Arab League–Eritrean relations
- Arab League: Eritrea

= Arab League–Eritrean relations =

Bilateral relations

Eritrea is one of the three non-member states of the Arab League which adopted Arabic as a working language. Eritrea chooses not to be a part of the Arab League.

==Observer status==
In 1993, after independence, Eritrea adopted a policy of getting in touch with the Arab states, a move that several intellects in the country were divided upon, some preferring to join the Arab League as an Observer, others calling for joining as a Member, while others called for not getting in touch with the country's mostly Arab perimeter, with Sudan on its northwestern borders, Djibouti on the southeastern borders, and the Arabian Peninsula across the Bab el Mandeb.

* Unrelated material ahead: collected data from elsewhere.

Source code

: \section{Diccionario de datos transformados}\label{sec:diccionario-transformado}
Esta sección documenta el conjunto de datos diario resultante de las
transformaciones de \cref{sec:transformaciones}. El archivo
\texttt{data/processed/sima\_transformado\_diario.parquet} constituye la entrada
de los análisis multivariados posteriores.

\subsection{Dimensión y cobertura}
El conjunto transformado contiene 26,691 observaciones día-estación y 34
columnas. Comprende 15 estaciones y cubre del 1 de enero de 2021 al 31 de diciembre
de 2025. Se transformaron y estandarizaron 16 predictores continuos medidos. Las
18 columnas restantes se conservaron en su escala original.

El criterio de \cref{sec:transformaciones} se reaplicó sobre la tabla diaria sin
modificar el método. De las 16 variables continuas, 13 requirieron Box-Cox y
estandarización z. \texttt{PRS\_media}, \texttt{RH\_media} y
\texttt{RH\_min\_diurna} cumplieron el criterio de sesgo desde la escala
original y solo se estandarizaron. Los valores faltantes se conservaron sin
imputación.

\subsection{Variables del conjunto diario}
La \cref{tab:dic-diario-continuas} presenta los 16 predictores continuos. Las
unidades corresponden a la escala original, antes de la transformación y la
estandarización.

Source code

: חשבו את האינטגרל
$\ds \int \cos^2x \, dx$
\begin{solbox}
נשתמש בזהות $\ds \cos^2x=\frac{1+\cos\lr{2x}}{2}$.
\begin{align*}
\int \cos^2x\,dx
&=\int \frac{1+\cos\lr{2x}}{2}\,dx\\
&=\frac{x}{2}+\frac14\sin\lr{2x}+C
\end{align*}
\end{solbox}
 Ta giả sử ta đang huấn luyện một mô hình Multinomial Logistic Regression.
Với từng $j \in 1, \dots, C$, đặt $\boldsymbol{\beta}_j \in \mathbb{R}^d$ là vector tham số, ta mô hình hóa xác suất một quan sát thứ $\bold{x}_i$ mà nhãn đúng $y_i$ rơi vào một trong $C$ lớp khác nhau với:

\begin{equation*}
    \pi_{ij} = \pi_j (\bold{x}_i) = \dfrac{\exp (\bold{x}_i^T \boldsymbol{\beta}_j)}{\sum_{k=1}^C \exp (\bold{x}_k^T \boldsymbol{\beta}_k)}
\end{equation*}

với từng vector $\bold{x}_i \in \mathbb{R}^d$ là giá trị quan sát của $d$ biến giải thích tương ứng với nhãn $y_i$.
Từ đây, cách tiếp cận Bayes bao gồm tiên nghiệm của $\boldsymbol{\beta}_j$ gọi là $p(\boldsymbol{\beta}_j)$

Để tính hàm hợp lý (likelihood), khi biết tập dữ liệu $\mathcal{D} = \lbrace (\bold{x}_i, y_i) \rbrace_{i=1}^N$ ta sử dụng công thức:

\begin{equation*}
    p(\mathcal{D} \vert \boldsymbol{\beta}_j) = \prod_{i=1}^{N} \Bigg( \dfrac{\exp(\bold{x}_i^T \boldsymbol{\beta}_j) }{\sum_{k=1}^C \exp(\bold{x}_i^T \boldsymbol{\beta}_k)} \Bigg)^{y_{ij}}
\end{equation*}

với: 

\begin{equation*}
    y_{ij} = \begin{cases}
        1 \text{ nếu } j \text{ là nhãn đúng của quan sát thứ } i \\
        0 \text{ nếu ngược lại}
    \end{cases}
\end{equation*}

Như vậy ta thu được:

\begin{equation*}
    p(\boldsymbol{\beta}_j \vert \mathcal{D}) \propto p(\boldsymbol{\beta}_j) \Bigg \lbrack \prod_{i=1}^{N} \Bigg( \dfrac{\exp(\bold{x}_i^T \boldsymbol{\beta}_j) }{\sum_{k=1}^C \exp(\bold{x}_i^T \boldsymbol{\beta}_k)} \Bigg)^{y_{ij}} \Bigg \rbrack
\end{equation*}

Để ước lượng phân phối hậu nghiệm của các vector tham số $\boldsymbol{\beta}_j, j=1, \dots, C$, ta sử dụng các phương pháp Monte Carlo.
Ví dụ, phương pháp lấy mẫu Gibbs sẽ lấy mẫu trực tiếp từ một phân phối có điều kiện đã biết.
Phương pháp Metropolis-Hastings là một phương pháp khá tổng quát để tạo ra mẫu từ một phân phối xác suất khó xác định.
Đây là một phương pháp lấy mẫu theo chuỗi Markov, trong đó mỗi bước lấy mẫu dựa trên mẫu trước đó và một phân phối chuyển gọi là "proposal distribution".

In 2003, Eritrea finally agreed on joining as an Observer, a country adopting Arabic language as a second Language, after a Presidential announcement that Eritrea will not be joining any regional organisation.

==Economic sanctions==
In 2010, the Eritrean president Isaias Afewerki, sent a letter to the Arab League Secretary-General Amr Moussa, calling for the Arab League's pressure on removing the latest UN sanctions over the country. The sanctions were enforced after his country was accused of supporting insurgents in Somalia, and were enacted in the UNSC by 13 of the 15 members.

==Tensions==
Eritrea has been in two conflicts with Arab League members: Yemen in a dispute over the Hanish Islands in 1996 resulted in a brief conflict, and clashes with Djibouti in 2008, over the Ras Doumeira region, where the Arab League held an emergency session in response to the fighting and called for Eritrea to withdraw from the border region.